### The task:
From the listing that follows, reproduce only the lines from the one holding "smooth, and so" through the one holding "Another observation about", both included, with no pictures.
━━━━━━━━━━━━━━━━━━━━
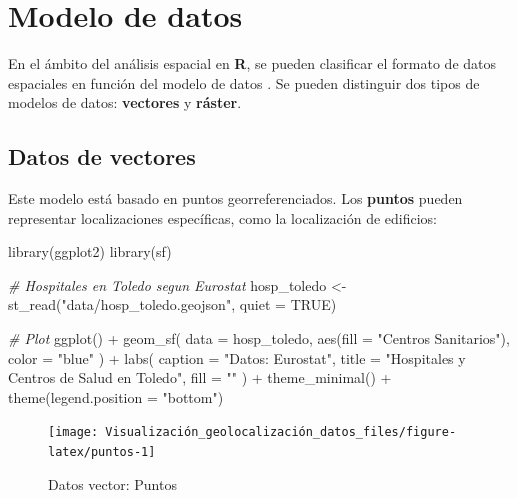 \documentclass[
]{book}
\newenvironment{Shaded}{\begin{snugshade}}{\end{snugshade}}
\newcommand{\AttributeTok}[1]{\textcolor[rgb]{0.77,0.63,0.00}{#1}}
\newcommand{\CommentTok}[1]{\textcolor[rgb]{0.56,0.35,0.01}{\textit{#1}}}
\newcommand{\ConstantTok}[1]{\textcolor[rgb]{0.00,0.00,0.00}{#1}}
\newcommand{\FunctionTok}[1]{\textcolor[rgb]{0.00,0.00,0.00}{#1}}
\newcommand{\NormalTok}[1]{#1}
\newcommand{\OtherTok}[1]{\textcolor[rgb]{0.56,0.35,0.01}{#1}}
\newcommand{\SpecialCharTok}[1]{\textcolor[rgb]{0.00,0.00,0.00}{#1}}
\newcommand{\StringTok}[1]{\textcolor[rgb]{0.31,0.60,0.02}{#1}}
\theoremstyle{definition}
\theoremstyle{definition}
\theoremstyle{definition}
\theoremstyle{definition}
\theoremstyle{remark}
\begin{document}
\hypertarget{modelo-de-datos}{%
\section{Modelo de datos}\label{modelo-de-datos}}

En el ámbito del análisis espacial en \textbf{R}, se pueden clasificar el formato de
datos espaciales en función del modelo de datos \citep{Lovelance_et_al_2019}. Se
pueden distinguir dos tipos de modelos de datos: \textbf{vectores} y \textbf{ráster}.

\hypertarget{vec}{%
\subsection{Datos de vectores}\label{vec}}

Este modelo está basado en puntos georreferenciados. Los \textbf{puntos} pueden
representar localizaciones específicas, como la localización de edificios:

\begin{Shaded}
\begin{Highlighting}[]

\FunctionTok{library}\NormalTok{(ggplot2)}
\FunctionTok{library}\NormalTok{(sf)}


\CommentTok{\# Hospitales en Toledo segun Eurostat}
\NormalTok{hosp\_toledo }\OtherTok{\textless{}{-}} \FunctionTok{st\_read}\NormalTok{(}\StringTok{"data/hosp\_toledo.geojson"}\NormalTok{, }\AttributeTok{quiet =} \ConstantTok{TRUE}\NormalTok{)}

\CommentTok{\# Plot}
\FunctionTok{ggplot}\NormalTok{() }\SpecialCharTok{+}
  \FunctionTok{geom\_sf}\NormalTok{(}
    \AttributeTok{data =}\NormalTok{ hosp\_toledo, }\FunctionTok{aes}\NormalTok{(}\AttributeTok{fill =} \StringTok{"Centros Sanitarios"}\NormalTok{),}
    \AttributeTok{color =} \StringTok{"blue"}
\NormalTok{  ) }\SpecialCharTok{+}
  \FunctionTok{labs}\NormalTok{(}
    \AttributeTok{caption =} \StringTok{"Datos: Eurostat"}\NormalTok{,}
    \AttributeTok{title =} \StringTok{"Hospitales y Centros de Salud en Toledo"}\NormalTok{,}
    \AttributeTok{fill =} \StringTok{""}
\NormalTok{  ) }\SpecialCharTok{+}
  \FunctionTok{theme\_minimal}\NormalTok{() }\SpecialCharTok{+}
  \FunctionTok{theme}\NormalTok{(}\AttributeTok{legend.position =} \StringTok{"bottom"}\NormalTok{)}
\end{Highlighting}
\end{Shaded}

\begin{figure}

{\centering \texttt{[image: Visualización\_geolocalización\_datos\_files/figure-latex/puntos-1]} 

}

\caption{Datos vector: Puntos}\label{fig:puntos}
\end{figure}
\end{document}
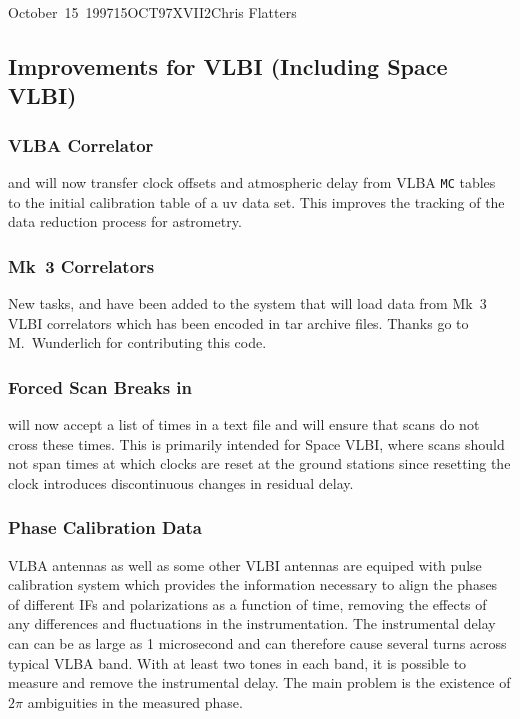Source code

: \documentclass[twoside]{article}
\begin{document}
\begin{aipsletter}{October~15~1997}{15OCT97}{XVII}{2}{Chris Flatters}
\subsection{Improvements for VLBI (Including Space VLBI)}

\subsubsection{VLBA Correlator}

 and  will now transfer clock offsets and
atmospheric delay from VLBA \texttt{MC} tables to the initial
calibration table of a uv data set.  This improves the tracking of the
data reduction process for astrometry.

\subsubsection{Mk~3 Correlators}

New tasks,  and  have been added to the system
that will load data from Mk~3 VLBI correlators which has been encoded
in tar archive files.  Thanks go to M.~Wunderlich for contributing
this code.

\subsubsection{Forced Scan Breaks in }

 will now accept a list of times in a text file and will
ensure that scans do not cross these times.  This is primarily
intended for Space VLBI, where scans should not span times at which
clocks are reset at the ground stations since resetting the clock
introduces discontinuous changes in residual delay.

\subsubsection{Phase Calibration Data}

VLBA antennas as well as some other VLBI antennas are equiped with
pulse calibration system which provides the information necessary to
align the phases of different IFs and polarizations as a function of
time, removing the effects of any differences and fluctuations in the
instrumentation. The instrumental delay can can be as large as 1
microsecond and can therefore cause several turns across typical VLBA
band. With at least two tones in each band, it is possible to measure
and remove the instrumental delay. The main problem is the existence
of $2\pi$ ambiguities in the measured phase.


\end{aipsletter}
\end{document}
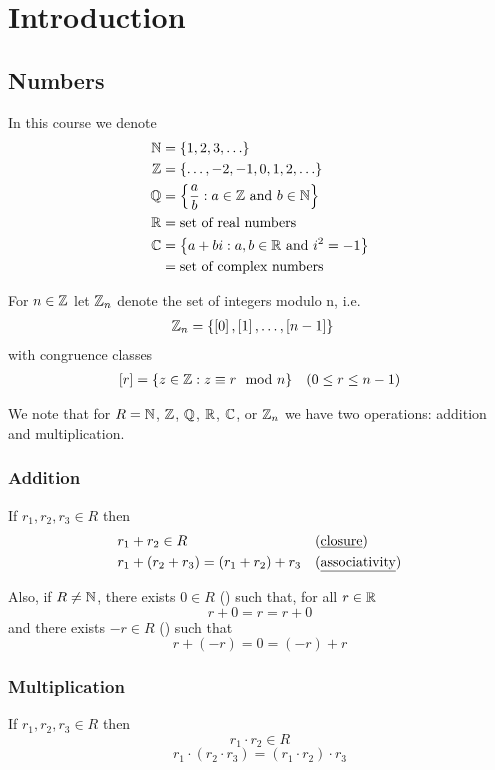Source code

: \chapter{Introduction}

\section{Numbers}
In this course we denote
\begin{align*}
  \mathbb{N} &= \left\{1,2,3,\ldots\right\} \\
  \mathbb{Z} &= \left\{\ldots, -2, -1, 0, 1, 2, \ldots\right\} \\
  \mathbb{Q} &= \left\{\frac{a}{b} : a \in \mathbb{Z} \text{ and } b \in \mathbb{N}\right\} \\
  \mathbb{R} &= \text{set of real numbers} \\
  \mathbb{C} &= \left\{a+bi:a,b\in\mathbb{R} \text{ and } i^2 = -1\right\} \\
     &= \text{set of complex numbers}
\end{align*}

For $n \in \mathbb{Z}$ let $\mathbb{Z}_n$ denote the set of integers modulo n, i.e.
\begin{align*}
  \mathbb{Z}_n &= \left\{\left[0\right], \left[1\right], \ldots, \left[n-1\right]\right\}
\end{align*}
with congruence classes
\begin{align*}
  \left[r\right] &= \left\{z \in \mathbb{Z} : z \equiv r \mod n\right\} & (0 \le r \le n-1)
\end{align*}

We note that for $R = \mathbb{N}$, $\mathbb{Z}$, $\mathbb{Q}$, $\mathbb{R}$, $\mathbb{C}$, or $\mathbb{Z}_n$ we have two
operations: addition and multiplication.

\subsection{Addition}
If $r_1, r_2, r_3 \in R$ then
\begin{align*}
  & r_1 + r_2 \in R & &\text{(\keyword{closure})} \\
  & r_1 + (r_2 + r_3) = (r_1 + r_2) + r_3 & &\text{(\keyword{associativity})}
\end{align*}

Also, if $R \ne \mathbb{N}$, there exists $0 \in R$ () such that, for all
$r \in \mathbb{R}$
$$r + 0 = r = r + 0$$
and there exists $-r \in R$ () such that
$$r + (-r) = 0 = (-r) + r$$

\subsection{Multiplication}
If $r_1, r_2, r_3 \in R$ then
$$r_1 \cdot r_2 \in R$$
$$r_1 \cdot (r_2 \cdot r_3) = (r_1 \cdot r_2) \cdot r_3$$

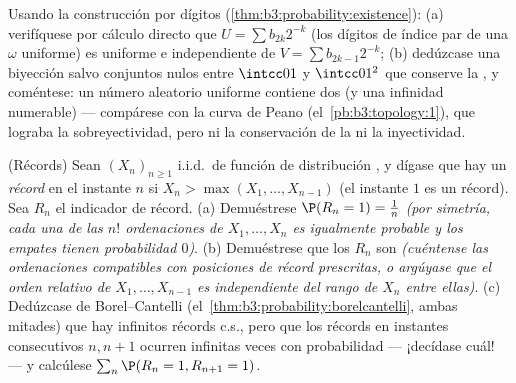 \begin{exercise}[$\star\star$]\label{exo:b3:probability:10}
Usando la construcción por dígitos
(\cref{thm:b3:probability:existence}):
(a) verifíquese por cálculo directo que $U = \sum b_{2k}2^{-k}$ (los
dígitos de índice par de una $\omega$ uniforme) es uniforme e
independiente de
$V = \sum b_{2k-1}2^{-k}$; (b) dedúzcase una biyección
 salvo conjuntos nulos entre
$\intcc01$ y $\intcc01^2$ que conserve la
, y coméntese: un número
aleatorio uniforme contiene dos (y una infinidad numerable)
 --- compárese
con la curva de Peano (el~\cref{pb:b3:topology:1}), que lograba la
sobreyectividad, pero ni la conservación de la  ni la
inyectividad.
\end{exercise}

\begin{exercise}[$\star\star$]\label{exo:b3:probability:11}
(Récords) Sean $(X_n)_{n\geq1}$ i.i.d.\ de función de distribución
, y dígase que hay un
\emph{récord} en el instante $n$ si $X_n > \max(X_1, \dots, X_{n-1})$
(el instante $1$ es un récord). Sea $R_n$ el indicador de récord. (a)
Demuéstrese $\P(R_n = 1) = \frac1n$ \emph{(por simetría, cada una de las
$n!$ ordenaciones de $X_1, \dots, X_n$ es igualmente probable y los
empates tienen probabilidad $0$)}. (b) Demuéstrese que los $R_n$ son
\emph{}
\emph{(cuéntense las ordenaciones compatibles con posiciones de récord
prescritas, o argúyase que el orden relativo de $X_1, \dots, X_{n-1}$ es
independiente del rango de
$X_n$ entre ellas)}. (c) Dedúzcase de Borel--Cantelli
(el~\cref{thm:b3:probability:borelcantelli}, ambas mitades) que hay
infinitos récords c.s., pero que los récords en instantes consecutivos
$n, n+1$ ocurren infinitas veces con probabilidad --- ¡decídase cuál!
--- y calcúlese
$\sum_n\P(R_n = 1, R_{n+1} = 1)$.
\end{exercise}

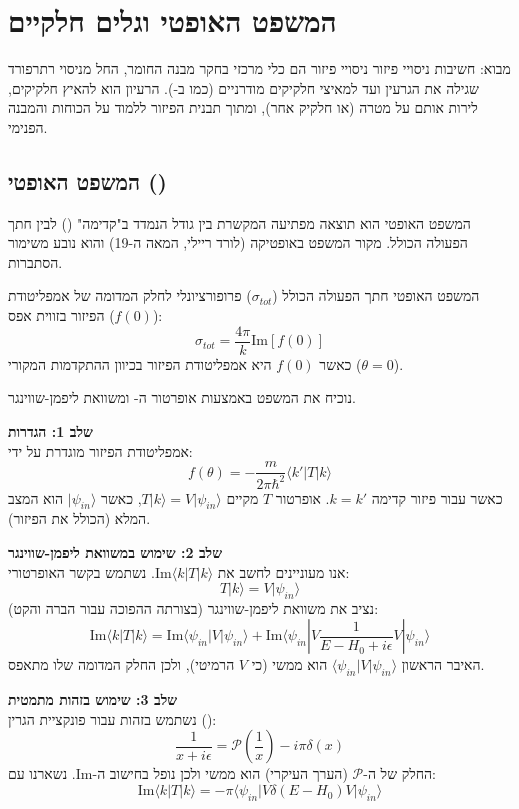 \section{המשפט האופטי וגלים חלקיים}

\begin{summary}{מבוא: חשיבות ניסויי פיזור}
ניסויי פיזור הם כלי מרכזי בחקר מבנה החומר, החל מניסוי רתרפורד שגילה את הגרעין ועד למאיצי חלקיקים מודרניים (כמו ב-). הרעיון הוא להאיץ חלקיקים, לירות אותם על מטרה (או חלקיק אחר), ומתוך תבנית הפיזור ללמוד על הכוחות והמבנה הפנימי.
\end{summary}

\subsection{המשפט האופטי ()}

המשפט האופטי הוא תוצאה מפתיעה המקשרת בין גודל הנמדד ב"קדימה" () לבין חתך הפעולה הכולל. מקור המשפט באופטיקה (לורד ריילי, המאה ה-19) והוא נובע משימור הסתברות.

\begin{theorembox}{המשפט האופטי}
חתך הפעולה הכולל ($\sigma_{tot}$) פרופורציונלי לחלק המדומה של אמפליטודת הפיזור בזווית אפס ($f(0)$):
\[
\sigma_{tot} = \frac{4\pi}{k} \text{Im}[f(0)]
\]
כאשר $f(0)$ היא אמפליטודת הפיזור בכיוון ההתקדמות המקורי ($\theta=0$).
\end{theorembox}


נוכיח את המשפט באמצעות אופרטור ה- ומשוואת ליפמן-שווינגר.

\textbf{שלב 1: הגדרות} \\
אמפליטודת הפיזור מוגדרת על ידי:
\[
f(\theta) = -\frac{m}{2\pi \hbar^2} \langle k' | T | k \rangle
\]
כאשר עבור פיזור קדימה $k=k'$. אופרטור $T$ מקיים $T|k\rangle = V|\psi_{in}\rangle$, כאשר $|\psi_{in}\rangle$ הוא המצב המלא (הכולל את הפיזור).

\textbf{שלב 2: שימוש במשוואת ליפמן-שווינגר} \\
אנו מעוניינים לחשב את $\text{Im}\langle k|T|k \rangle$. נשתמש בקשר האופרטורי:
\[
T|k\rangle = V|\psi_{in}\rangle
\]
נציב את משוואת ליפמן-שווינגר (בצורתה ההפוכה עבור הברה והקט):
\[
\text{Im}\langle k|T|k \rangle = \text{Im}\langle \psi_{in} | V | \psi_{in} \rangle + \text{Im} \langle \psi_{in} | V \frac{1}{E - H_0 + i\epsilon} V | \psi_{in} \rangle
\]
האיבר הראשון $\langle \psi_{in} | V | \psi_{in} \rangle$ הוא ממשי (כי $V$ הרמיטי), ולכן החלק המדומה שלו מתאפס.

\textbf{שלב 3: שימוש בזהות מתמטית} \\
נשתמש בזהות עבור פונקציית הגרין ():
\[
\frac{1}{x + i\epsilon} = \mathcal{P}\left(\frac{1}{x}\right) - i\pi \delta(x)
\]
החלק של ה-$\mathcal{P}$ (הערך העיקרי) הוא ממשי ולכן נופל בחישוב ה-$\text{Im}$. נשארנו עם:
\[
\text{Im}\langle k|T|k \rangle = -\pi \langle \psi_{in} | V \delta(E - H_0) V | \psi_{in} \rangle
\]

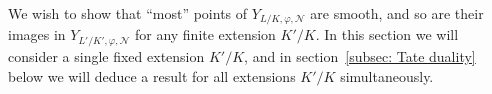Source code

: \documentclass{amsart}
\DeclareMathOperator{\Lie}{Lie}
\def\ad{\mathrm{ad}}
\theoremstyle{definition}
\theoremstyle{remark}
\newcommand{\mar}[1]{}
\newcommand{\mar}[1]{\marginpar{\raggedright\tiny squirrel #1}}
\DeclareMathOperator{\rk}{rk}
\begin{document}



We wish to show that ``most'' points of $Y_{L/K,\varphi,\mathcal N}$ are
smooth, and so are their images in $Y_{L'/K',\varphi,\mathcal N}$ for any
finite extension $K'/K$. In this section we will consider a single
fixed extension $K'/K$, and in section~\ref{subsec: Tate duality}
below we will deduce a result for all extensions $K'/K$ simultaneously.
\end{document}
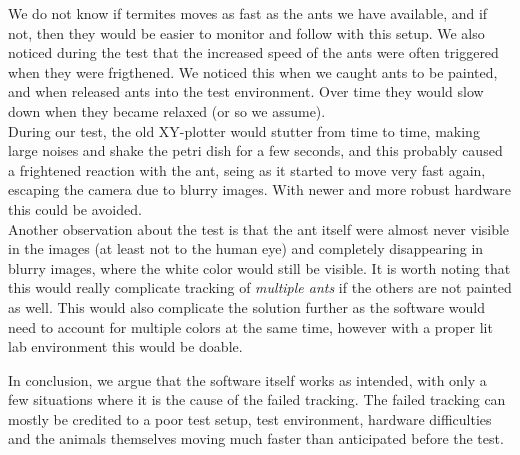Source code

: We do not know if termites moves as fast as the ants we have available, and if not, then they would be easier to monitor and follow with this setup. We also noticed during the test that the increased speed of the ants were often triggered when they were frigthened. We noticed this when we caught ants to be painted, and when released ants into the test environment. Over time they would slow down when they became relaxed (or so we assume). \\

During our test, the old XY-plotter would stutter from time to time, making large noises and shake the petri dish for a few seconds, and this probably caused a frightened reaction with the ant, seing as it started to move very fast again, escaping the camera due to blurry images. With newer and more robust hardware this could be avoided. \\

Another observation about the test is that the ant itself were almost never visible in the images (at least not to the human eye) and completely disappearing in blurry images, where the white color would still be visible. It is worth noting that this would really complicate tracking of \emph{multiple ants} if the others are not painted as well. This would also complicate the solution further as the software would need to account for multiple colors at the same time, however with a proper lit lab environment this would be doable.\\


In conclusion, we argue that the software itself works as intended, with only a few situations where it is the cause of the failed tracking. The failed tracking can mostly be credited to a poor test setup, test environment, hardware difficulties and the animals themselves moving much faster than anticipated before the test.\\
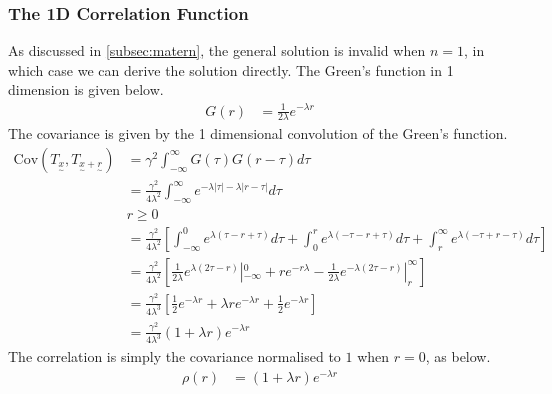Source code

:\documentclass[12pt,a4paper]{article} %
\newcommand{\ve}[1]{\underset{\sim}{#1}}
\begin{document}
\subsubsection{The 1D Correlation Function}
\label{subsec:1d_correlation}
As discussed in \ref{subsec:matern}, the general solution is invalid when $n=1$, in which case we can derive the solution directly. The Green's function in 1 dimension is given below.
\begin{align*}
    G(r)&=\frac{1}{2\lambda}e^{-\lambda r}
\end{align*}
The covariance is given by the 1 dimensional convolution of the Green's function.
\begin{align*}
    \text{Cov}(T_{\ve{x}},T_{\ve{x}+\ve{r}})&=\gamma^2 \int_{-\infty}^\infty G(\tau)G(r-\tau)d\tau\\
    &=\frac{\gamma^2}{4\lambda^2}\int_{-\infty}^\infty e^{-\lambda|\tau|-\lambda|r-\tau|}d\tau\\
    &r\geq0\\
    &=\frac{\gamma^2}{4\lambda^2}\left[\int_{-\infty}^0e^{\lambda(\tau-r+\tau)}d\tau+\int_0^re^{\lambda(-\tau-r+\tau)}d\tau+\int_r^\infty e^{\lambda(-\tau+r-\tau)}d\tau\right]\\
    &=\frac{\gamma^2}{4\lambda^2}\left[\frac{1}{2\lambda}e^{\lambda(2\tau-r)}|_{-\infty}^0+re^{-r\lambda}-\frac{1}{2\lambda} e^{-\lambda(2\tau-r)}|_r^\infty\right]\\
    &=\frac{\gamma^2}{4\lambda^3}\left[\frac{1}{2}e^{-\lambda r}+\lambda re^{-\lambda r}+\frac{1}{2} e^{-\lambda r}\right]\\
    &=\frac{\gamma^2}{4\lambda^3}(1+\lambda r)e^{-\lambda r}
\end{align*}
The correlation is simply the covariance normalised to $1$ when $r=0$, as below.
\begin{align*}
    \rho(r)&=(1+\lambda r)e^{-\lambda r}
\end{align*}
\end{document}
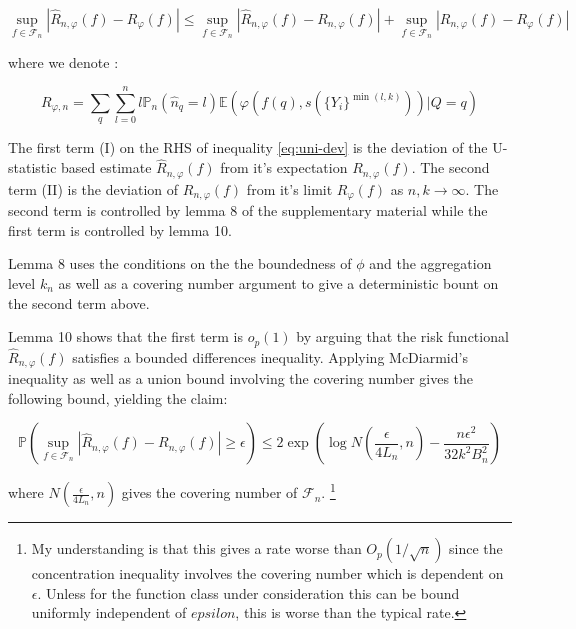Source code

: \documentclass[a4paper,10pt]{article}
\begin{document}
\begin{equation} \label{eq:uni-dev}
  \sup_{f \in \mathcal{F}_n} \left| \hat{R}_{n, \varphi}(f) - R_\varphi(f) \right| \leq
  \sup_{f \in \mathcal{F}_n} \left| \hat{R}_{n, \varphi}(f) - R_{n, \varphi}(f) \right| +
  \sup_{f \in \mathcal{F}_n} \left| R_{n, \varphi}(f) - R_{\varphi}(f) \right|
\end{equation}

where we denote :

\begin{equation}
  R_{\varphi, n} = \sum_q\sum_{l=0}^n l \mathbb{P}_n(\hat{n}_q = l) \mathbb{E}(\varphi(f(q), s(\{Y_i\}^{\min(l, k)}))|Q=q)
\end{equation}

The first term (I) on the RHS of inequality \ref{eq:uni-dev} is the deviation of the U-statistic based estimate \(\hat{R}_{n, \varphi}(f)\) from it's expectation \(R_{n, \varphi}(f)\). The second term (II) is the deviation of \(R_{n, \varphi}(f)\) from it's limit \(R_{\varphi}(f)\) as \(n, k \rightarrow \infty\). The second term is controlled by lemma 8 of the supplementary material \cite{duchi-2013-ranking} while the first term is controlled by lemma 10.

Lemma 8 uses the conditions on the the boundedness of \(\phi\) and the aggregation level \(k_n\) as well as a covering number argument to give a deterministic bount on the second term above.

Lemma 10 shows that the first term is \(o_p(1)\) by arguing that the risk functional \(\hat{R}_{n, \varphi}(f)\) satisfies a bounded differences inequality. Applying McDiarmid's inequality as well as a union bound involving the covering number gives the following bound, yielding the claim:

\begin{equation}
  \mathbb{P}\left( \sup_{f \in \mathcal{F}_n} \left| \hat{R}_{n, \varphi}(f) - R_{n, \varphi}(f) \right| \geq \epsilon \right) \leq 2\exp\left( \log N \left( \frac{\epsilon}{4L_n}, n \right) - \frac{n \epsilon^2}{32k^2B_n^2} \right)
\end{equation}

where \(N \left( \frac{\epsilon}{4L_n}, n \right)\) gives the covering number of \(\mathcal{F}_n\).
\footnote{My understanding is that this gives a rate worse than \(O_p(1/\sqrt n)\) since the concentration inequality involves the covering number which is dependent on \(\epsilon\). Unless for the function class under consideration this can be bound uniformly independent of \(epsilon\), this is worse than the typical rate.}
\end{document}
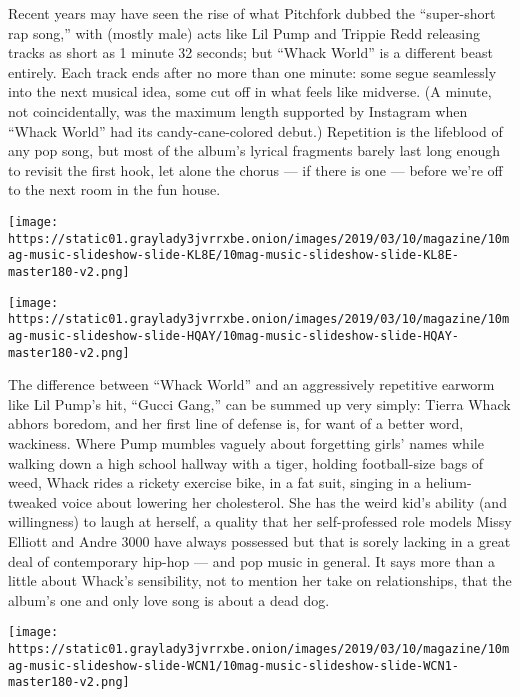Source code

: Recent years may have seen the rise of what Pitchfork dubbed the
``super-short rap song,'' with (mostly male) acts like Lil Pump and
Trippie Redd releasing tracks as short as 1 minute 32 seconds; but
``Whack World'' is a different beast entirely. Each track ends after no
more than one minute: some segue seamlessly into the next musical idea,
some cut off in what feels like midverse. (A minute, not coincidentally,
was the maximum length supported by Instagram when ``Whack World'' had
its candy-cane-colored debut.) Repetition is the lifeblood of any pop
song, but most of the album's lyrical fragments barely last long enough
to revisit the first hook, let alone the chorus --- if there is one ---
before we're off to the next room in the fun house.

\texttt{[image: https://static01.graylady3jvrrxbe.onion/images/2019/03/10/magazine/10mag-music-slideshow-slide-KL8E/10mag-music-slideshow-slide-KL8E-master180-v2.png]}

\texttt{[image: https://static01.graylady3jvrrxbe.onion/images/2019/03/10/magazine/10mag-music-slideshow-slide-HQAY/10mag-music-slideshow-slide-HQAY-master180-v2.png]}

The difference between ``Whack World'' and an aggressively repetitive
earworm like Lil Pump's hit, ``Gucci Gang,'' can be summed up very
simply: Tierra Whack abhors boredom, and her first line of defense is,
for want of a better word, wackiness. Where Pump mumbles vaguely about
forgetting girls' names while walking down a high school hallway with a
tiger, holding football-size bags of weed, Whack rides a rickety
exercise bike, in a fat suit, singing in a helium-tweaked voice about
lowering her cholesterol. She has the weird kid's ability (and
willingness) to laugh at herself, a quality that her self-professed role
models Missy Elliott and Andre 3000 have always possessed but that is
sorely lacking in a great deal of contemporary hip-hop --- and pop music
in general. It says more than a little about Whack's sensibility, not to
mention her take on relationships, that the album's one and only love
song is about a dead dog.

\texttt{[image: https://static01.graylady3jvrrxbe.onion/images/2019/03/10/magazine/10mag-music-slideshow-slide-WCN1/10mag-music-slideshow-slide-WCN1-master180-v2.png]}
━━━━━━━━━━━━━━━━━━━━
### Exercise result:
smooth, and so are their images in $Y_{L'/K',\varphi,\mathcal N}$ for any
finite extension $K'/K$. In this section we will consider a single
fixed extension $K'/K$, and in section~\ref{subsec: Tate duality}
below we will deduce a result for all extensions $K'/K$ simultaneously.
\end{document}
Source code

: We do not know if termites moves as fast as the ants we have available, and if not, then they would be easier to monitor and follow with this setup. We also noticed during the test that the increased speed of the ants were often triggered when they were frigthened. We noticed this when we caught ants to be painted, and when released ants into the test environment. Over time they would slow down when they became relaxed (or so we assume). \\

During our test, the old XY-plotter would stutter from time to time, making large noises and shake the petri dish for a few seconds, and this probably caused a frightened reaction with the ant, seing as it started to move very fast again, escaping the camera due to blurry images. With newer and more robust hardware this could be avoided. \\

Another observation about the test is that the ant itself were almost never visible in the images (at least not to the human eye) and completely disappearing in blurry images, where the white color would still be visible. It is worth noting that this would really complicate tracking of \emph{multiple ants} if the others are not painted as well. This would also complicate the solution further as the software would need to account for multiple colors at the same time, however with a proper lit lab environment this would be doable.\\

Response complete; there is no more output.